GOAL OF THE EXERCISE = Copy every entry exactly as given, minus the images.

INPUT MATERIAL =
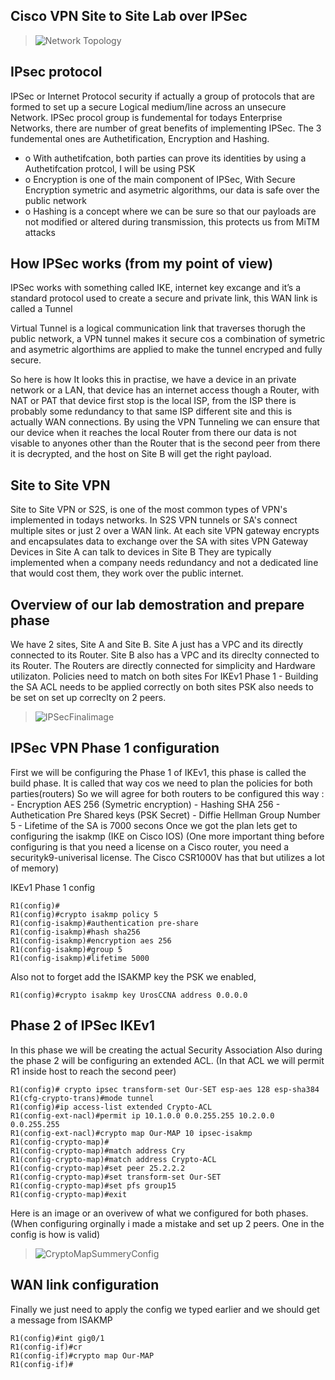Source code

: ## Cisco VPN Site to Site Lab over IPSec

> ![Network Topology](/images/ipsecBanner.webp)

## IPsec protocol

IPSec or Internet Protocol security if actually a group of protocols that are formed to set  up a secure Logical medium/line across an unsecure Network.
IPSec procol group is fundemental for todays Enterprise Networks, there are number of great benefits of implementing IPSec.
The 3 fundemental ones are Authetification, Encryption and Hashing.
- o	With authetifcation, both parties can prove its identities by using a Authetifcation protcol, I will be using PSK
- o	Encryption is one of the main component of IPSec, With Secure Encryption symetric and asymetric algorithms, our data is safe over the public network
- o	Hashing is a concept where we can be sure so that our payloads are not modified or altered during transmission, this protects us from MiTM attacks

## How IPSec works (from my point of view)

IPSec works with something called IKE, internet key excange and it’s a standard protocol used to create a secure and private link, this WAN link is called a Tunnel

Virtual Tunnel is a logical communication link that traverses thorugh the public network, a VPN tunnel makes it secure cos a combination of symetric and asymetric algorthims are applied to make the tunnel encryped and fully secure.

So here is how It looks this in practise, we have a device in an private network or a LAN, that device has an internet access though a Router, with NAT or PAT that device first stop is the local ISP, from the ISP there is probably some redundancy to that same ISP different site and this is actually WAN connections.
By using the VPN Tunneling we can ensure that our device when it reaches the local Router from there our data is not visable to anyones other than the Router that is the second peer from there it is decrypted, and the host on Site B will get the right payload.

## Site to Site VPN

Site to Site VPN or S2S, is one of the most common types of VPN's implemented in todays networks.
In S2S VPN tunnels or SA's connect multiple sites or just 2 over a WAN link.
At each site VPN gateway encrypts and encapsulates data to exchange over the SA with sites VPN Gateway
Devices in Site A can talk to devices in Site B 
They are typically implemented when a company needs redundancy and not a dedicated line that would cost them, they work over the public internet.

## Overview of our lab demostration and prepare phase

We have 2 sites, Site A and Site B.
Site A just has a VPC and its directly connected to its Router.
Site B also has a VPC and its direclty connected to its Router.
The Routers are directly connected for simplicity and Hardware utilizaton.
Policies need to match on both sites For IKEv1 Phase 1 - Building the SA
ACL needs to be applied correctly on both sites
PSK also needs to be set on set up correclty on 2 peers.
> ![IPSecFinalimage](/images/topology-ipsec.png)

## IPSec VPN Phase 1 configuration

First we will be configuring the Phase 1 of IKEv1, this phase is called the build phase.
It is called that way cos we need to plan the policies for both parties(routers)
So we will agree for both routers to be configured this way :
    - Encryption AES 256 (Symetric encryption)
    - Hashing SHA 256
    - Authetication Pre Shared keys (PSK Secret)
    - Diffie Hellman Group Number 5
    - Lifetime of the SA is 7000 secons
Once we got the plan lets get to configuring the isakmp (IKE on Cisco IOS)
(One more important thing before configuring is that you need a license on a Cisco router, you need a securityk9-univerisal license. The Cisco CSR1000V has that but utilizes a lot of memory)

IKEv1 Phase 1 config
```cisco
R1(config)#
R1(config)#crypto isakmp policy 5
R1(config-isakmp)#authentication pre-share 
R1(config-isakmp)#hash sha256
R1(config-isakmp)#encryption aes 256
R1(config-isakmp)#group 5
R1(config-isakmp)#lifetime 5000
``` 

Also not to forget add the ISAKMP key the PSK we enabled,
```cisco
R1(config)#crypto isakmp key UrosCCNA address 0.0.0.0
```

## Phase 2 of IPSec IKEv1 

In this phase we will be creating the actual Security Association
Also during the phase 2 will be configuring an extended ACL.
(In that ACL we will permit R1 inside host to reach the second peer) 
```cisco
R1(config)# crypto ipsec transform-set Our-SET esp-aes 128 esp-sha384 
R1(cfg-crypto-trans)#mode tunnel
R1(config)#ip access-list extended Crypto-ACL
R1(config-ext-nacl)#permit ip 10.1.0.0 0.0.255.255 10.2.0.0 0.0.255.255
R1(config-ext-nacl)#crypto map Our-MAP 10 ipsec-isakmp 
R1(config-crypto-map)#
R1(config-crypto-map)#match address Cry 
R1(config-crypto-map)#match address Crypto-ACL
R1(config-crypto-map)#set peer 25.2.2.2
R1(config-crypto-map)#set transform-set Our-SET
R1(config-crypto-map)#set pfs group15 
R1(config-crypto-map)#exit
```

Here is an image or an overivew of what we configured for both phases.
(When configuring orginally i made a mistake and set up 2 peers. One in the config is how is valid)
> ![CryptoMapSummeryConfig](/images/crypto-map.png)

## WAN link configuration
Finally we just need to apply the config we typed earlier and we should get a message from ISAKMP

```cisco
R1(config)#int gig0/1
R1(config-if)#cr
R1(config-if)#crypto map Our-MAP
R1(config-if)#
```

RESULT FOR THIS EXERCISE =
Source code

: ## Cisco VPN Site to Site Lab over IPSec

> ![Network Topology](/images/ipsecBanner.webp)

## IPsec protocol

IPSec or Internet Protocol security if actually a group of protocols that are formed to set  up a secure Logical medium/line across an unsecure Network.
IPSec procol group is fundemental for todays Enterprise Networks, there are number of great benefits of implementing IPSec.
The 3 fundemental ones are Authetification, Encryption and Hashing.
- o	With authetifcation, both parties can prove its identities by using a Authetifcation protcol, I will be using PSK
- o	Encryption is one of the main component of IPSec, With Secure Encryption symetric and asymetric algorithms, our data is safe over the public network
- o	Hashing is a concept where we can be sure so that our payloads are not modified or altered during transmission, this protects us from MiTM attacks

## How IPSec works (from my point of view)

IPSec works with something called IKE, internet key excange and it’s a standard protocol used to create a secure and private link, this WAN link is called a Tunnel

Virtual Tunnel is a logical communication link that traverses thorugh the public network, a VPN tunnel makes it secure cos a combination of symetric and asymetric algorthims are applied to make the tunnel encryped and fully secure.

So here is how It looks this in practise, we have a device in an private network or a LAN, that device has an internet access though a Router, with NAT or PAT that device first stop is the local ISP, from the ISP there is probably some redundancy to that same ISP different site and this is actually WAN connections.
By using the VPN Tunneling we can ensure that our device when it reaches the local Router from there our data is not visable to anyones other than the Router that is the second peer from there it is decrypted, and the host on Site B will get the right payload.

## Site to Site VPN

Site to Site VPN or S2S, is one of the most common types of VPN's implemented in todays networks.
In S2S VPN tunnels or SA's connect multiple sites or just 2 over a WAN link.
At each site VPN gateway encrypts and encapsulates data to exchange over the SA with sites VPN Gateway
Devices in Site A can talk to devices in Site B 
They are typically implemented when a company needs redundancy and not a dedicated line that would cost them, they work over the public internet.

## Overview of our lab demostration and prepare phase

We have 2 sites, Site A and Site B.
Site A just has a VPC and its directly connected to its Router.
Site B also has a VPC and its direclty connected to its Router.
The Routers are directly connected for simplicity and Hardware utilizaton.
Policies need to match on both sites For IKEv1 Phase 1 - Building the SA
ACL needs to be applied correctly on both sites
PSK also needs to be set on set up correclty on 2 peers.
> ![IPSecFinalimage](/images/topology-ipsec.png)

## IPSec VPN Phase 1 configuration

First we will be configuring the Phase 1 of IKEv1, this phase is called the build phase.
It is called that way cos we need to plan the policies for both parties(routers)
So we will agree for both routers to be configured this way :
    - Encryption AES 256 (Symetric encryption)
    - Hashing SHA 256
    - Authetication Pre Shared keys (PSK Secret)
    - Diffie Hellman Group Number 5
    - Lifetime of the SA is 7000 secons
Once we got the plan lets get to configuring the isakmp (IKE on Cisco IOS)
(One more important thing before configuring is that you need a license on a Cisco router, you need a securityk9-univerisal license. The Cisco CSR1000V has that but utilizes a lot of memory)

IKEv1 Phase 1 config
```cisco
R1(config)#
R1(config)#crypto isakmp policy 5
R1(config-isakmp)#authentication pre-share 
R1(config-isakmp)#hash sha256
R1(config-isakmp)#encryption aes 256
R1(config-isakmp)#group 5
R1(config-isakmp)#lifetime 5000
``` 

Also not to forget add the ISAKMP key the PSK we enabled,
```cisco
R1(config)#crypto isakmp key UrosCCNA address 0.0.0.0
```

## Phase 2 of IPSec IKEv1 

In this phase we will be creating the actual Security Association
Also during the phase 2 will be configuring an extended ACL.
(In that ACL we will permit R1 inside host to reach the second peer) 
```cisco
R1(config)# crypto ipsec transform-set Our-SET esp-aes 128 esp-sha384 
R1(cfg-crypto-trans)#mode tunnel
R1(config)#ip access-list extended Crypto-ACL
R1(config-ext-nacl)#permit ip 10.1.0.0 0.0.255.255 10.2.0.0 0.0.255.255
R1(config-ext-nacl)#crypto map Our-MAP 10 ipsec-isakmp 
R1(config-crypto-map)#
R1(config-crypto-map)#match address Cry 
R1(config-crypto-map)#match address Crypto-ACL
R1(config-crypto-map)#set peer 25.2.2.2
R1(config-crypto-map)#set transform-set Our-SET
R1(config-crypto-map)#set pfs group15 
R1(config-crypto-map)#exit
```

Here is an image or an overivew of what we configured for both phases.
(When configuring orginally i made a mistake and set up 2 peers. One in the config is how is valid)
> ![CryptoMapSummeryConfig](/images/crypto-map.png)

## WAN link configuration
Finally we just need to apply the config we typed earlier and we should get a message from ISAKMP

```cisco
R1(config)#int gig0/1
R1(config-if)#cr
R1(config-if)#crypto map Our-MAP
R1(config-if)#
```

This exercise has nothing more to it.